EPILOGUE
September 2029
Former Ávila Property
It was dark and quiet, just like the first time Mark Herrera had visited this place. But that first time he’d been on a mission important to the Resistance. Now, it was a personal matter.
He waited in the middle of the weeds and grasses until he was sure that nothing of significance was moving out there. Then he raised two fingers and beckoned the people behind him. Not waiting for their arrival, he moved forward, toward the orange grove.
It didn’t take him long to find the hole they’d dug, the hole from which they’d extracted Danny Ávila’s time capsule. The earth they’d excavated was still piled up beside it, the mound now slightly eroded.
A minute later, his mother Michaela joined him. Kyla Connor and her dogs hung back thirty or forty yards, not wishing to intrude on this private moment.
Mike set down her field pack and opened it, pulling out a bag of heavy cloth. It said USPS on the side and was closed by broad white drawstrings. But she just held it while she looked around.
“I loved this place,” she said in a whisper. “The sound of traffic in the morning, fresh orange juice, Mama Teresa making breakfast … just the fact that it was ours.
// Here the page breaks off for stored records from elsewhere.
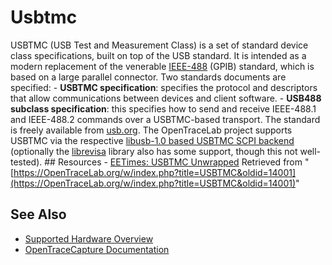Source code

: # Usbtmc

USBTMC (USB Test and Measurement Class) is a set of standard device class specifications, built on top of the USB standard. It is intended as a modern replacement of the venerable [IEEE-488](IEEE-488.html "IEEE-488") (GPIB) standard, which is based on a large parallel connector. Two standards documents are specified: \- **USBTMC specification**: specifies the protocol and descriptors that allow communications between devices and client software.  \- **USB488 subclass specification**: this specifies how to send and receive IEEE-488.1 and IEEE-488.2 commands over a USBTMC-based transport. The standard is freely available from [usb.org](https://www.usb.org/sites/default/files/USBTMC_1_006a.zip). The OpenTraceLab project supports USBTMC via the respective [libusb-1.0 based USBTMC SCPI backend](http://github.com/OpenTraceLab/?p=OpenTraceCapture.git;a=blob;f=src/scpi/scpi_usbtmc_libusb.c) (optionally the [librevisa](http://www.librevisa.org) library also has some support, though this not well-tested). ## Resources \- [EETimes: USBTMC Unwrapped](http://www.eetimes.com/electronics-products/test-measurement/4074421/USBTMC-Unwrapped)
Retrieved from "[https://OpenTraceLab.org/w/index.php?title=USBTMC&oldid=14001](https://OpenTraceLab.org/w/index.php?title=USBTMC&oldid=14001)"

## See Also
- [Supported Hardware Overview](../supported-hardware.md)
- [OpenTraceCapture Documentation](../../opentracecapture/overview.md)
The family’s.”
Mark unclipped his folding shovel from his pack and extended it for use. “I’m sorry, Mama. It’s not ours now.”
“Yes, it is. It’s behind enemy lines, but it’s our land, and it will be as long as I’m alive. It’ll be ours longer if you decide that you want it.”
Mark smiled. “I’m not sure I can think that far ahead.”
“You’ve got to, Mark. If people just fight without thinking ahead, they’ll fight in random directions. You need to fight for something. Toward something.”
“Maybe so.” Mark looked around, at the nearby trees. He tried to imagine it when it had been a working farm, pipes carrying clean water to the trees, workmen managing the groves. It was such an alien notion, working out under clear skies by daylight, that it made him shudder.
But he thought he might come to like it.
Mike lowered the bag full of Daniel’s ashes into the hole. From her pack, she drew a second object, a plate of stainless steel. It was just a piece of scrap metal she’d scavenged from Edwards years ago, but a metalworker in Tortilla Compound had inscribed words on it, not even asking for bartering goods for his work.
In the light of the full moon, it read:
DANIEL FRANCISCO ÁVILA
GREATER THAN THE SUM OF HIS PARTS
Below those words were the dates of Daniel’s birth and death, like brackets surrounding his life.
She climbed down into the hole and carefully placed the plate atop the bag, then accepted Mark’s hand back up.
Mark began shoveling earth atop the bag and the plate. “So, what do you do on a farm like this when you’re not working? For entertainment?”
“Well, among other things, it depends on whether you have a pretty wife.” Mike gave her son a critical eye. “Which you’re not likely to get if you’re all skin and bones. Mark, you’re too skinny.”
“Hard to get fat and lazy with my active bachelor’s lifestyle. Besides, Mama, I’m a Hell-Hound. We live on food that other people would starve on.”
“Paint chips, scorpions, and very small rocks?”
“Well … yeah.” That hadn’t been what he was going to say, but it sounded like something he would have come up with.
Her voice softened. “Welcome home, Mark.”